** About this task **
Scan the entries and state how many lines contain "results". Write no other text.

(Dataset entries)
----------

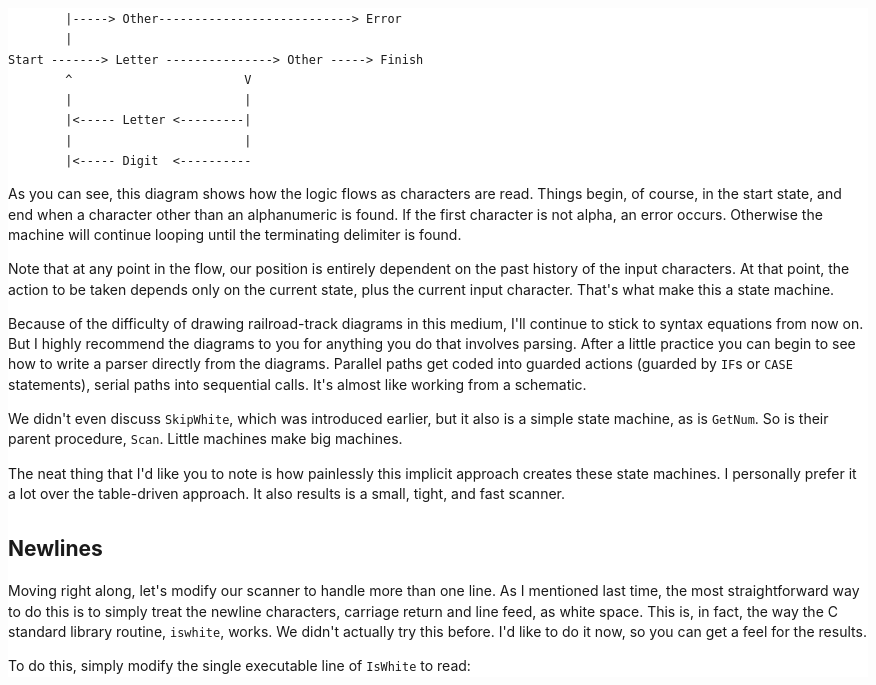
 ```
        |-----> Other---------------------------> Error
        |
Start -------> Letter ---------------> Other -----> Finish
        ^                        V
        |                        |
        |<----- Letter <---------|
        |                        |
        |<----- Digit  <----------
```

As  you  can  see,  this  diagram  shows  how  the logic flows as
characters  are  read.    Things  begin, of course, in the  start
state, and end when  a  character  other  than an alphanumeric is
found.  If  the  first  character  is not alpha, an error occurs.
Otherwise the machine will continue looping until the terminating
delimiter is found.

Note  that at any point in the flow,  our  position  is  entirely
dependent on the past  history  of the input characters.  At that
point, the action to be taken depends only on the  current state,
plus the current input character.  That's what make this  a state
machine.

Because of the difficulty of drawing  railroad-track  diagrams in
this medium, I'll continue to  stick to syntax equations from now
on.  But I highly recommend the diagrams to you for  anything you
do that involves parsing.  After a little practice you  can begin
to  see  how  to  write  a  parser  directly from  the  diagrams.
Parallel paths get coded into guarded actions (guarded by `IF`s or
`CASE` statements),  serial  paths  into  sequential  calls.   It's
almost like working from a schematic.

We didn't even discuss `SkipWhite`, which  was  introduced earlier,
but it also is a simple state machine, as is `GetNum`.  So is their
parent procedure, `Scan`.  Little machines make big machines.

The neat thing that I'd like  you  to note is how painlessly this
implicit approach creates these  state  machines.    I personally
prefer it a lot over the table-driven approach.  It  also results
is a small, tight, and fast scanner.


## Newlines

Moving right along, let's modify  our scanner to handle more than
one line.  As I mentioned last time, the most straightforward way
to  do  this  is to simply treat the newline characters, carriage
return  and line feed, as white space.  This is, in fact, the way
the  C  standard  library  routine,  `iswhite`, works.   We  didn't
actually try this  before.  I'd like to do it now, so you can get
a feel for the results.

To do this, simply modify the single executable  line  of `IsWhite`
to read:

----------

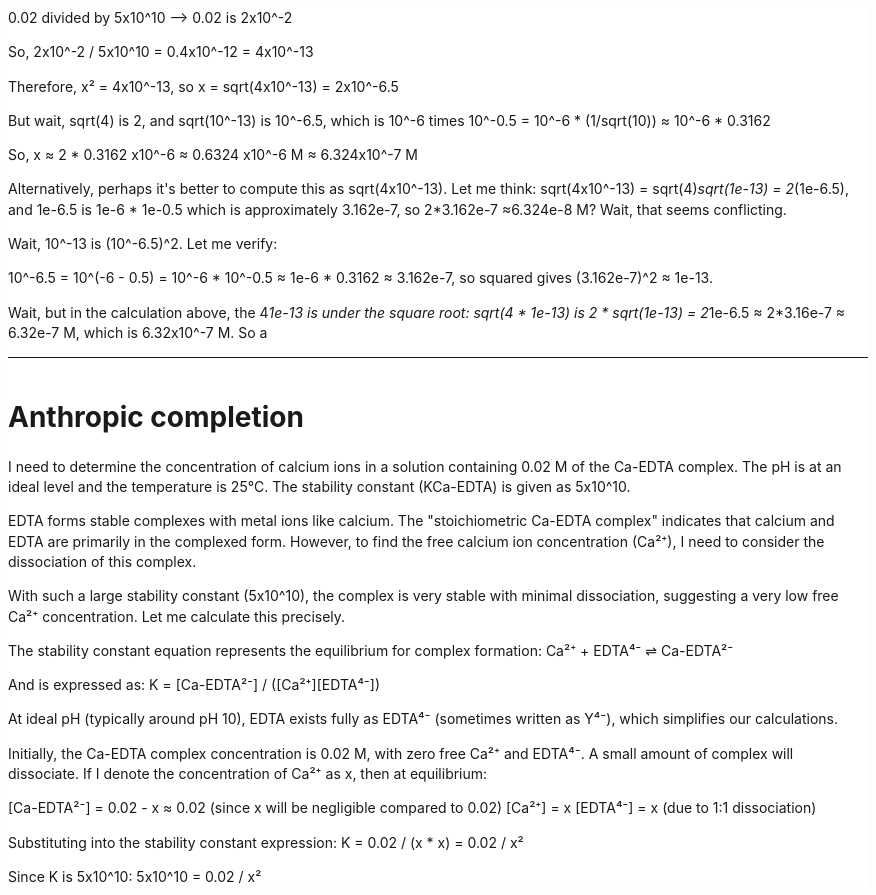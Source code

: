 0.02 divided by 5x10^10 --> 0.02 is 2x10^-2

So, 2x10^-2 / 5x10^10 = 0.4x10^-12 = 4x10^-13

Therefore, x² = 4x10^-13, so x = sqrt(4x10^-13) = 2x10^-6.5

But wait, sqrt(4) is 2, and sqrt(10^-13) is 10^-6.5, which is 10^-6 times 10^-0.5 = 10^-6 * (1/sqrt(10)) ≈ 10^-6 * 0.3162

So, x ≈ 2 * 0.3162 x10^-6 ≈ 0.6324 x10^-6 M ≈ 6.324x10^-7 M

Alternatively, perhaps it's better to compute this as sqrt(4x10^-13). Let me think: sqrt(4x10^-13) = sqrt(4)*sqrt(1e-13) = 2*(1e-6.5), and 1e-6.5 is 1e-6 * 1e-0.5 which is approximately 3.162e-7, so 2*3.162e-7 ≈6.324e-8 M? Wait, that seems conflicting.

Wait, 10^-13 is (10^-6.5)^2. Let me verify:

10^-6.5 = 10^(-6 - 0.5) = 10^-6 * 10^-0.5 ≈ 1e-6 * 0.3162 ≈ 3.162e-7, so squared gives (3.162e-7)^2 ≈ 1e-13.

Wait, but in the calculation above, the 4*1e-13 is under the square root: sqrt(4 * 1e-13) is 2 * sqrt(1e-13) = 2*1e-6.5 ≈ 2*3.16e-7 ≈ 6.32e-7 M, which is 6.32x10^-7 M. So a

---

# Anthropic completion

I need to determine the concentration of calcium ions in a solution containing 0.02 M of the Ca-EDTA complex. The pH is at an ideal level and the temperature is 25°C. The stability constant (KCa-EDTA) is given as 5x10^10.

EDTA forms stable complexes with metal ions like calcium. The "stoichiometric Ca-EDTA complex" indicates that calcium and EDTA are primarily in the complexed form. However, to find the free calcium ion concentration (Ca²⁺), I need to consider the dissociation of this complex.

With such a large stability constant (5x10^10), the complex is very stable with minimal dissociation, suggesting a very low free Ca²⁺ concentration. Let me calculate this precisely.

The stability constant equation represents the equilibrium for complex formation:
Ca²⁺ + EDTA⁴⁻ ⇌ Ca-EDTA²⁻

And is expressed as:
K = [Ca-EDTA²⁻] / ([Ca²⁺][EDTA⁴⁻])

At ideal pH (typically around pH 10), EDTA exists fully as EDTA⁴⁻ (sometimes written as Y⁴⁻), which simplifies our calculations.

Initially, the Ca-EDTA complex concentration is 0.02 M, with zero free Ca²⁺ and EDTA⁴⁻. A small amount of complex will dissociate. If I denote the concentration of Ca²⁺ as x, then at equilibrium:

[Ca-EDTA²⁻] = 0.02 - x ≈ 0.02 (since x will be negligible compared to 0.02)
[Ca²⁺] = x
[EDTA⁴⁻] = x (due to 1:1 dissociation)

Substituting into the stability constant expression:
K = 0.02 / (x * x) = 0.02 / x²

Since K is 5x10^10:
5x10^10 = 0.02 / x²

----------

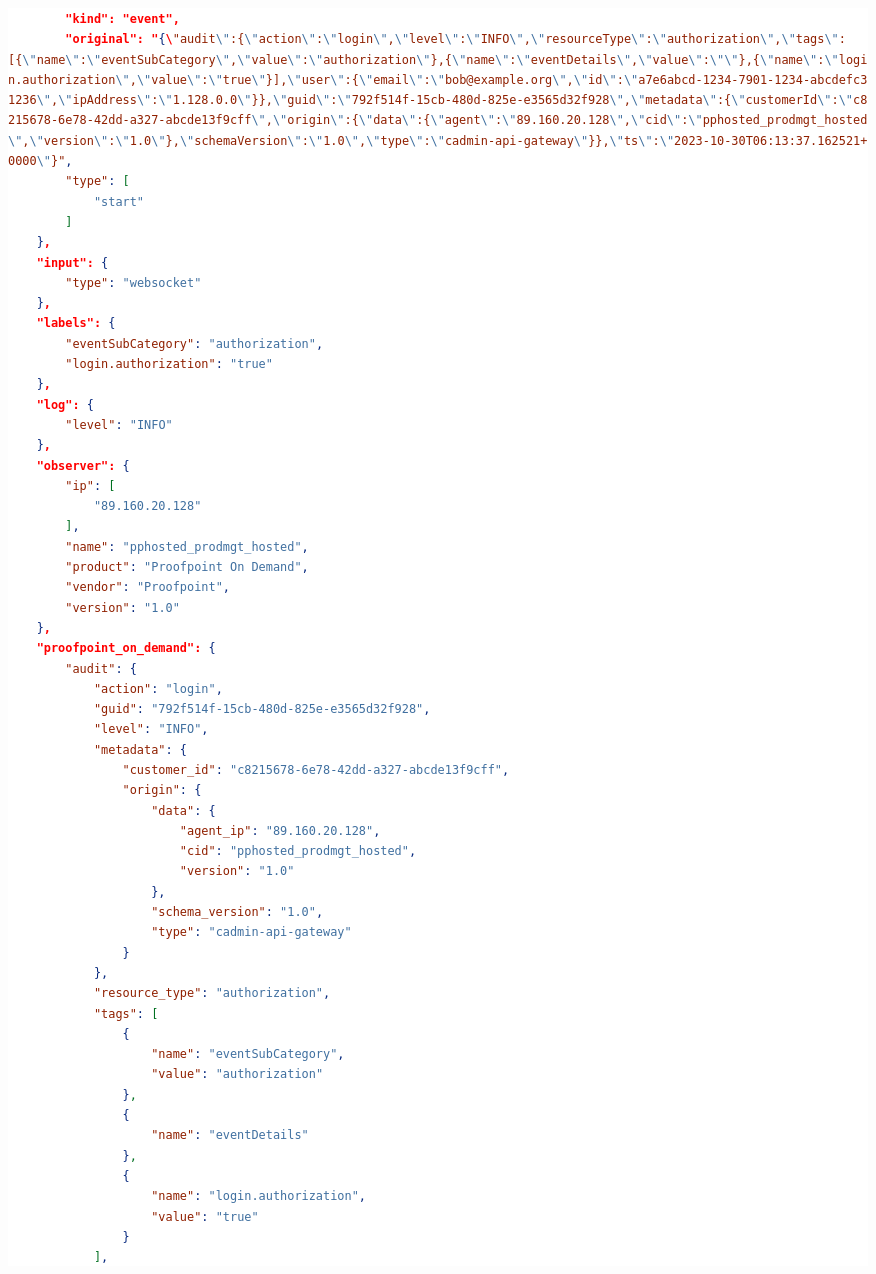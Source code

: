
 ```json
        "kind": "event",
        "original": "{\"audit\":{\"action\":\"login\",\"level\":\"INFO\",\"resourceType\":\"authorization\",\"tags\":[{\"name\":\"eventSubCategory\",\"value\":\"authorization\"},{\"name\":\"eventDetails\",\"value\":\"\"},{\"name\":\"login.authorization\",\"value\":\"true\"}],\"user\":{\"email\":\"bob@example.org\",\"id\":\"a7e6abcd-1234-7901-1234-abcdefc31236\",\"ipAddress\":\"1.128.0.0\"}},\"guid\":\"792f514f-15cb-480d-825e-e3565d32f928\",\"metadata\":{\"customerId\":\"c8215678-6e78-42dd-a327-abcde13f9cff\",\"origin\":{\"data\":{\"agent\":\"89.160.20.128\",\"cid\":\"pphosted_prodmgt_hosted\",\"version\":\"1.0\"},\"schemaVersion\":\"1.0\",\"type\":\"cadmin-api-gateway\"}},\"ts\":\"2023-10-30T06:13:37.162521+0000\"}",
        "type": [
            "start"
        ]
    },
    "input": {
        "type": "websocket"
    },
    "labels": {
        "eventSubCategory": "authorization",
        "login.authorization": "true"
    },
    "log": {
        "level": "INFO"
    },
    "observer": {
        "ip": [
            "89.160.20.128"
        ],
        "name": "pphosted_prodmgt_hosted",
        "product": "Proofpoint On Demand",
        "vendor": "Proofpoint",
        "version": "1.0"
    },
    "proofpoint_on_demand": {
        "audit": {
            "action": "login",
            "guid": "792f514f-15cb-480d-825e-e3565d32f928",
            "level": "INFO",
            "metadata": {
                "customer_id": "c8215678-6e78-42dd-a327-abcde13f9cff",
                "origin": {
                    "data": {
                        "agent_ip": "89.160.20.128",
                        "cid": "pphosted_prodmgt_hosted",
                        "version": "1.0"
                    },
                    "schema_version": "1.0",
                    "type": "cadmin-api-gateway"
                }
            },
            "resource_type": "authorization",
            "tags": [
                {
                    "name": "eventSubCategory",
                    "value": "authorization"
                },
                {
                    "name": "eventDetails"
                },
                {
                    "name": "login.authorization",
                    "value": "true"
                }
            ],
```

----------

** Reply **
2